* **WORK INSTRUCTION**
Your answer should consist of every line from the records that holds the string "atom".

[Opening SUPPLIED RECORDS section]

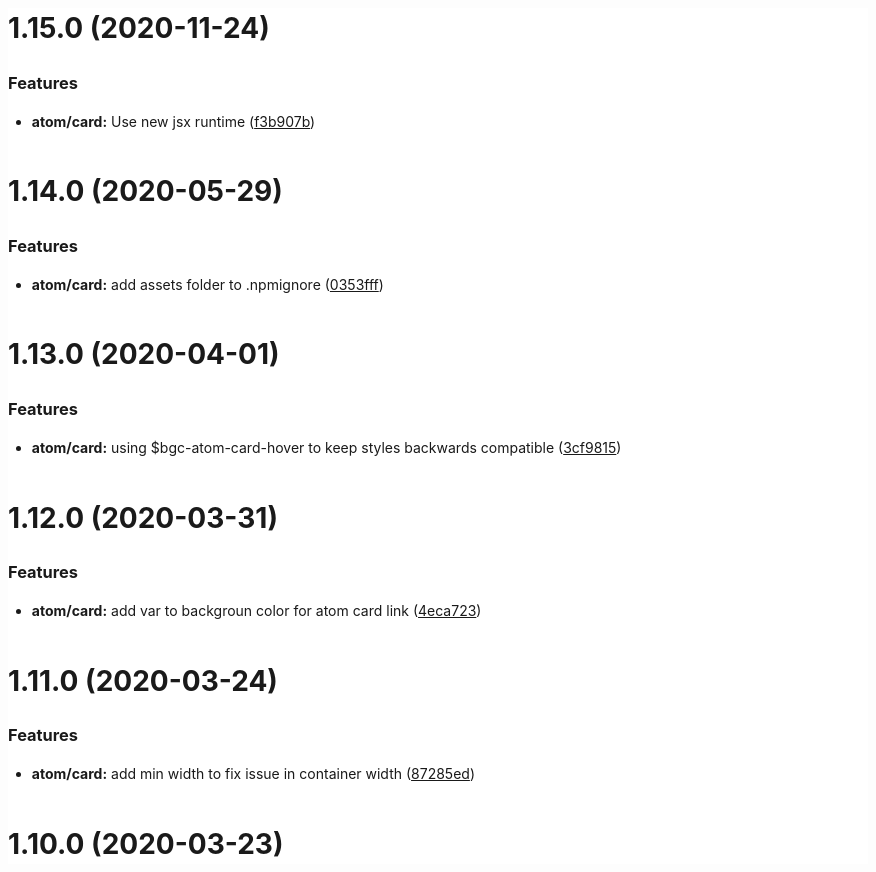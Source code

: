 

# 1.15.0 (2020-11-24)


### Features

* **atom/card:** Use new jsx runtime ([f3b907b](https://github.com/SUI-Components/sui-components/commit/f3b907bd503073f051c8c6bb98cdc723fff2cc70))



# 1.14.0 (2020-05-29)


### Features

* **atom/card:** add assets folder to .npmignore ([0353fff](https://github.com/SUI-Components/sui-components/commit/0353fff7ffe05b0e9d99fd7033c49edec4884222))



# 1.13.0 (2020-04-01)


### Features

* **atom/card:** using $bgc-atom-card-hover to keep styles backwards compatible ([3cf9815](https://github.com/SUI-Components/sui-components/commit/3cf981502586a23550529ec222b1c6214fd2f868))



# 1.12.0 (2020-03-31)


### Features

* **atom/card:** add var to backgroun color for atom card link ([4eca723](https://github.com/SUI-Components/sui-components/commit/4eca723ba392d331e8ba908c5bf6ce9e9f3de56e))



# 1.11.0 (2020-03-24)


### Features

* **atom/card:** add  min width to fix issue in container width ([87285ed](https://github.com/SUI-Components/sui-components/commit/87285ed5f2b9818bdf83e3511fa6b8ae823f8311))



# 1.10.0 (2020-03-23)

[Closing SUPPLIED RECORDS section]

* **RESULT OF THIS TASK**
* **atom/card:** Use new jsx runtime ([f3b907b](https://github.com/SUI-Components/sui-components/commit/f3b907bd503073f051c8c6bb98cdc723fff2cc70))
* **atom/card:** add assets folder to .npmignore ([0353fff](https://github.com/SUI-Components/sui-components/commit/0353fff7ffe05b0e9d99fd7033c49edec4884222))
* **atom/card:** using $bgc-atom-card-hover to keep styles backwards compatible ([3cf9815](https://github.com/SUI-Components/sui-components/commit/3cf981502586a23550529ec222b1c6214fd2f868))
* **atom/card:** add var to backgroun color for atom card link ([4eca723](https://github.com/SUI-Components/sui-components/commit/4eca723ba392d331e8ba908c5bf6ce9e9f3de56e))
* **atom/card:** add  min width to fix issue in container width ([87285ed](https://github.com/SUI-Components/sui-components/commit/87285ed5f2b9818bdf83e3511fa6b8ae823f8311))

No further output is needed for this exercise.